# does your fish watch you?



## neonlights (Jan 25, 2012)

my little sudi likes to watch me from time to time especially when I'm playing the sims haha. I sit up in bed with my laptop and hes right next to me so he sees everything that goes on. I chose to set him up on my nightstand cause I heard that fish like interaction keeps them active or something.


----------



## Badjer (Oct 25, 2011)

My boys are always staring...usually to see if I brought them any snacks! XD


----------



## Gehenna (Jan 25, 2012)

Yeah, mine too, sometimes i wonder if he entertains me or i entertain him.. i think is the latter.

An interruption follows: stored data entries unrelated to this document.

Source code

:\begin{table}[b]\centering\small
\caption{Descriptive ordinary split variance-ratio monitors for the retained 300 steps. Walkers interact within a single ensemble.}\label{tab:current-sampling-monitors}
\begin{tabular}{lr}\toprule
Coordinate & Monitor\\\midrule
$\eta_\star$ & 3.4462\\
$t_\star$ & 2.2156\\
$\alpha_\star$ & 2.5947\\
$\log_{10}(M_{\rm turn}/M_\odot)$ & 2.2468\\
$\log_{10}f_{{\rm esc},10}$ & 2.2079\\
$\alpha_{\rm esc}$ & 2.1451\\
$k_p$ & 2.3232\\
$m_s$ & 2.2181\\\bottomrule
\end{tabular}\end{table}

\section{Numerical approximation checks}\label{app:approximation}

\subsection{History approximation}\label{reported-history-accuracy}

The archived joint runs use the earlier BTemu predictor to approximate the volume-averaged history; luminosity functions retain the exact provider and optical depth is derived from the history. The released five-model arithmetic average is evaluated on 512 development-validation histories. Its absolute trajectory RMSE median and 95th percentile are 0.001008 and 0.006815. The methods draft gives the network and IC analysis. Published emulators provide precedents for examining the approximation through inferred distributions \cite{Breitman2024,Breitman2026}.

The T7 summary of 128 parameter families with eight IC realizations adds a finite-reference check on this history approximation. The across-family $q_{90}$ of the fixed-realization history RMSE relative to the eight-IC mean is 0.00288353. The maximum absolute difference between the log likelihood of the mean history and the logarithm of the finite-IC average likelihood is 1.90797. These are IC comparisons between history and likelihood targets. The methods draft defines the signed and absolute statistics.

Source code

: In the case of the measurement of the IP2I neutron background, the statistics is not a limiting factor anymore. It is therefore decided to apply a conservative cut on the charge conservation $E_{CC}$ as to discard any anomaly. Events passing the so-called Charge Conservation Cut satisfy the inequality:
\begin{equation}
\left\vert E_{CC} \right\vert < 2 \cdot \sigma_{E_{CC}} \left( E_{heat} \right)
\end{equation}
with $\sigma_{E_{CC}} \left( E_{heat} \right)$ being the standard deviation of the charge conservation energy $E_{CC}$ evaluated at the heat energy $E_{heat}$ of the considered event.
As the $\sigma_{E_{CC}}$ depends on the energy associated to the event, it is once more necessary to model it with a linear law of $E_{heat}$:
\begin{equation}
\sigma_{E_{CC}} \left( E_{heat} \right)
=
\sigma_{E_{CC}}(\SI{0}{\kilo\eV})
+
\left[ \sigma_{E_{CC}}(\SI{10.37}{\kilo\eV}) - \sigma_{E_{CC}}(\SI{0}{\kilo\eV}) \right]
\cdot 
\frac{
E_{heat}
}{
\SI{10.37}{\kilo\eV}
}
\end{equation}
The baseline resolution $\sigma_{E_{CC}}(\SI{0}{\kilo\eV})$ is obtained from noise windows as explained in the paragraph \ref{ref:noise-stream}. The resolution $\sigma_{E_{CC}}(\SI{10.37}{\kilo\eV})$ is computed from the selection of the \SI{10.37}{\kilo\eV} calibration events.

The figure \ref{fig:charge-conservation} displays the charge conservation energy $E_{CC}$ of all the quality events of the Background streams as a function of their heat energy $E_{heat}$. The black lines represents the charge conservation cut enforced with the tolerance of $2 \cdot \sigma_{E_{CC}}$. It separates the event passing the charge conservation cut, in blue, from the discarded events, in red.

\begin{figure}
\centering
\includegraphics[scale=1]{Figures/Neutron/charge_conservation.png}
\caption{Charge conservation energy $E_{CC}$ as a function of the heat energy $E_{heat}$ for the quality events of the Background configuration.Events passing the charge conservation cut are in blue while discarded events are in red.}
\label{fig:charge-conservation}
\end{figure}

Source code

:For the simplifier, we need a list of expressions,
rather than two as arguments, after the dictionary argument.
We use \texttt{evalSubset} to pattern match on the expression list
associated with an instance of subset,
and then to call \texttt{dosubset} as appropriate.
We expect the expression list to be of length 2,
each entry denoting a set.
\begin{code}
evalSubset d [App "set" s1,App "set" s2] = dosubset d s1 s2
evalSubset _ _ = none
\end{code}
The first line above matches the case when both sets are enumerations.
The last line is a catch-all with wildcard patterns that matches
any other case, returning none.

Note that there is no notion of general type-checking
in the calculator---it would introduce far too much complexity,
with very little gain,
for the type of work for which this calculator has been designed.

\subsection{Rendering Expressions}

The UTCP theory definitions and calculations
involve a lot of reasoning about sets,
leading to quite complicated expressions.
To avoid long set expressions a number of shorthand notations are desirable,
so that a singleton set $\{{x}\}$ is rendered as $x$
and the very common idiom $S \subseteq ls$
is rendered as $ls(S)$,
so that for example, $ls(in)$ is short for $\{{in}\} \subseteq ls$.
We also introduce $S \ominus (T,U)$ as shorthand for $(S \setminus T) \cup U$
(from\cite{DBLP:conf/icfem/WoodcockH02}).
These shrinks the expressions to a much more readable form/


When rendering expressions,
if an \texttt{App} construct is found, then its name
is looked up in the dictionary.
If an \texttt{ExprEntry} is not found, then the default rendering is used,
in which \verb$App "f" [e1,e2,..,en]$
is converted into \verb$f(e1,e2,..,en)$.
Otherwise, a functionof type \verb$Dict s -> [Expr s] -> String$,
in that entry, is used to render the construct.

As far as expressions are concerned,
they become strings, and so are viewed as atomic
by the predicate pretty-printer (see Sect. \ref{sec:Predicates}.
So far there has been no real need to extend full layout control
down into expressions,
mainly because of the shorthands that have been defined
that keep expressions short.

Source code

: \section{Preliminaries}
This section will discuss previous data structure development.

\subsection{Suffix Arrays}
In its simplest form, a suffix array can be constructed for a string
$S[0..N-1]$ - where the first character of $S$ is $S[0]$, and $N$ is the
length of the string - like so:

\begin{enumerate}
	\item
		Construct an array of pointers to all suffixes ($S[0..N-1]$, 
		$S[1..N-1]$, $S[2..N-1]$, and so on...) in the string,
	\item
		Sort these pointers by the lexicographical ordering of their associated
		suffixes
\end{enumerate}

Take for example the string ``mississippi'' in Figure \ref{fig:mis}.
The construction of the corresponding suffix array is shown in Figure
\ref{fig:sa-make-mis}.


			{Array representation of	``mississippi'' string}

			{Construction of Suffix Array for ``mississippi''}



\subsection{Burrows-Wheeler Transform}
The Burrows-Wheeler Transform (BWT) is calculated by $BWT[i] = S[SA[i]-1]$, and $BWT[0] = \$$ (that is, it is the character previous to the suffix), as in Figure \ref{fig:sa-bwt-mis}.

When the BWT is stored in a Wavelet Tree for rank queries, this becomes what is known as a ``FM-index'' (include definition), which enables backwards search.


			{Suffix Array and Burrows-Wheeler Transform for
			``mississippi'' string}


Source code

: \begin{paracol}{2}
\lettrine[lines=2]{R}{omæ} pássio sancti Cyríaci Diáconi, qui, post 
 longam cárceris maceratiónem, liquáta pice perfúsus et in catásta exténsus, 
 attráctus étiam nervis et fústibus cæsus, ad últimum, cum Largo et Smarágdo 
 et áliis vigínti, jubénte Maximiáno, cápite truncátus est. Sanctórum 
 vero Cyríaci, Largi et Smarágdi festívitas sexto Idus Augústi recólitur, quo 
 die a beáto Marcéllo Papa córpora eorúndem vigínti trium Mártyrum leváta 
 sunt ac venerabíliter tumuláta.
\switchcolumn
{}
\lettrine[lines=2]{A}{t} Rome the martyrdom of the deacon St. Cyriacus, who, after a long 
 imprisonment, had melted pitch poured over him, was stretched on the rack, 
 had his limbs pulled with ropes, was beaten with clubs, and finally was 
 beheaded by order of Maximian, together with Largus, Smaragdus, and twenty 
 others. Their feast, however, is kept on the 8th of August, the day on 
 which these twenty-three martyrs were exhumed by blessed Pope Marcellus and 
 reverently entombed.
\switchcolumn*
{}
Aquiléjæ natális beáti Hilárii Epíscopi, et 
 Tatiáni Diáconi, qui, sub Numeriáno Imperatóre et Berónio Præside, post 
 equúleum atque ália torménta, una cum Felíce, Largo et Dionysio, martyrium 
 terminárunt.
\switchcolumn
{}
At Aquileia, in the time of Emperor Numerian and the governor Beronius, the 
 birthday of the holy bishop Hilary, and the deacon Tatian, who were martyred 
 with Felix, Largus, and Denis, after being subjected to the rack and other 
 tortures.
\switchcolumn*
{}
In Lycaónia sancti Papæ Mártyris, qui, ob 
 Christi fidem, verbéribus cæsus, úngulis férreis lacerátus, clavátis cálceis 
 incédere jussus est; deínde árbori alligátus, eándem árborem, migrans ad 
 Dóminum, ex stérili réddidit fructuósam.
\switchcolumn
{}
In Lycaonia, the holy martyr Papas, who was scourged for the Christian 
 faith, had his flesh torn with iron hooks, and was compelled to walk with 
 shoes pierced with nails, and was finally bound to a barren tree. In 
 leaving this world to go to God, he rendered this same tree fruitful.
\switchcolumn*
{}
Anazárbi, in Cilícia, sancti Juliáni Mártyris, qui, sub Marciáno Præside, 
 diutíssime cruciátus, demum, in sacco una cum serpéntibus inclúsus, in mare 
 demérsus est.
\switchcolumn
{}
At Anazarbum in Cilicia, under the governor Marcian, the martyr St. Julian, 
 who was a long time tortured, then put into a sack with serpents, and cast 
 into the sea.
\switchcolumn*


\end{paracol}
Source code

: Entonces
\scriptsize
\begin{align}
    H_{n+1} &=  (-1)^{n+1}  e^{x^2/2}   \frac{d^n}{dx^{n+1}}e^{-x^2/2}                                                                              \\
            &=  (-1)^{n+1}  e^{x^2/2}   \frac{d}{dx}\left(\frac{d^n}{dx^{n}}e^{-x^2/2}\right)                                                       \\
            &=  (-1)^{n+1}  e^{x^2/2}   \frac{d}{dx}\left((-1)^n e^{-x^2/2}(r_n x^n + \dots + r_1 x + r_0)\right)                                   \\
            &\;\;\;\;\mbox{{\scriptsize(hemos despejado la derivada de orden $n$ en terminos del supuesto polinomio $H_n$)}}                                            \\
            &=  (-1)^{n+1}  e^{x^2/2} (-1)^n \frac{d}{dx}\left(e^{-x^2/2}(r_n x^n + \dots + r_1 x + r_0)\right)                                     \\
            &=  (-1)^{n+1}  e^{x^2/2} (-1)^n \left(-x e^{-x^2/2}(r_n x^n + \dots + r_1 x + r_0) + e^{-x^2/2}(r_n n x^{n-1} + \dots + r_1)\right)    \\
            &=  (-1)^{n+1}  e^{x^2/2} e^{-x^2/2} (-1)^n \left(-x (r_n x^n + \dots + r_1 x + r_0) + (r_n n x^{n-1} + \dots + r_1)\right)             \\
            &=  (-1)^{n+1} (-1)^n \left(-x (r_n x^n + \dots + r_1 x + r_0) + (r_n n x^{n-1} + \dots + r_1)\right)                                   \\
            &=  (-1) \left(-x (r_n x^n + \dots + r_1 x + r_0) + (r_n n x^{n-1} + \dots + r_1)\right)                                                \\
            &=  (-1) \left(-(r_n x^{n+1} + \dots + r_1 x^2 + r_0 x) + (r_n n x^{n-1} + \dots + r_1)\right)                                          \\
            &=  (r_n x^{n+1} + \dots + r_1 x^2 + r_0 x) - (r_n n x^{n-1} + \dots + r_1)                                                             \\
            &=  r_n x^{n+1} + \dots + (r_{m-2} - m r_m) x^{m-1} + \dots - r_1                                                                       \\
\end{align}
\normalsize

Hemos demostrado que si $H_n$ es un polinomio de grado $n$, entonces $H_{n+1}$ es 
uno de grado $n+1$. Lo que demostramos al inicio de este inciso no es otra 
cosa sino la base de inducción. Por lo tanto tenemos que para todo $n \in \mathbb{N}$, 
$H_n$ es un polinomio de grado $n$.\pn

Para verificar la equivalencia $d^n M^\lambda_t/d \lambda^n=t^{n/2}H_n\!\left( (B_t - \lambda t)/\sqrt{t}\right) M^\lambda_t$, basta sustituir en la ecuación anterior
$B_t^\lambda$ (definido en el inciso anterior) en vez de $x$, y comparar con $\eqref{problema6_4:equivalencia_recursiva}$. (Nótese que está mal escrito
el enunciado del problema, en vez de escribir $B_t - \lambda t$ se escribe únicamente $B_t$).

I have noticed that when i don't pay him attention, he faces me straight up all flared up as if he were facing another betta, and when i get back to him he returns to normal, and swims quickly behind the plant, he likes hide 'n seek, always moving around to keep the plant between him and me.


----------



## nel3 (May 29, 2011)

mine always are on the look out for me. if theres 10-15 ft of a clear line of sight, they're already are looking my way.


----------



## a123andpoof (Apr 10, 2010)

Yep. I am sitting near Sakura and she is watching me. I will feel bad when she has to go to my room. She is such a social butterfly! She is sitting in the dining room/kitchen area now.


----------



## SpinOut (Jan 18, 2012)

Oh yes, they do. Gutless will often swim up to see what I'm doing before swimming around his plant, while Arteri will swim up and watch me for as long as he possibly can. Wong Foo is unusual because he doesn't do this as much. I'm not sure, though, because I'll look at him watching me, and then he'll notice and turn around or hide.


----------



## StarBetta (Aug 5, 2011)

Every time I go up to Rose's tank, she stares at me until I freak out! She would just stay there not even moving. It's creepy.


----------



## Betta Newbie22 (Aug 9, 2011)

Chaos watches me all the time.. Especially when i'm Sitting at the computer. His tank is right next to my desk so Ill Catch him Staring Like ''Hey What you doin?'' Haha Its so cute!


----------



## Wolfie305 (Jan 31, 2012)

My first betta used to watch TV with me at night!


----------



## CyerRyn (Apr 8, 2011)

My boys watch me all the time. I have this like window type thing that's between my living room and my kitchen and I have 3 1-2gal tanks sitting up there and If I point at either of them they will all poof up at me.


----------



## Pitluvs (Jun 22, 2011)

Twitch watches me, when I'm not watching him. He's the middle fish in a 3 way divided tank on my computer desk. He's like 7 inches from me lol I'm typing away and I can see him just sitting/floating there, watching me and not moving. When I turn to look at him, he whips his head to the side and swims around like "Do do do do doo, I wasn't looking at you... what's this up here?" and he ignores me. 3 minutes later, back to staring at me. We do this all day... Nixon and Freddy haven't looked at me yet unless they see the bottle of food hehe


----------



## Roxy (Nov 16, 2011)

Lol yup... in fact, he's watching me right now.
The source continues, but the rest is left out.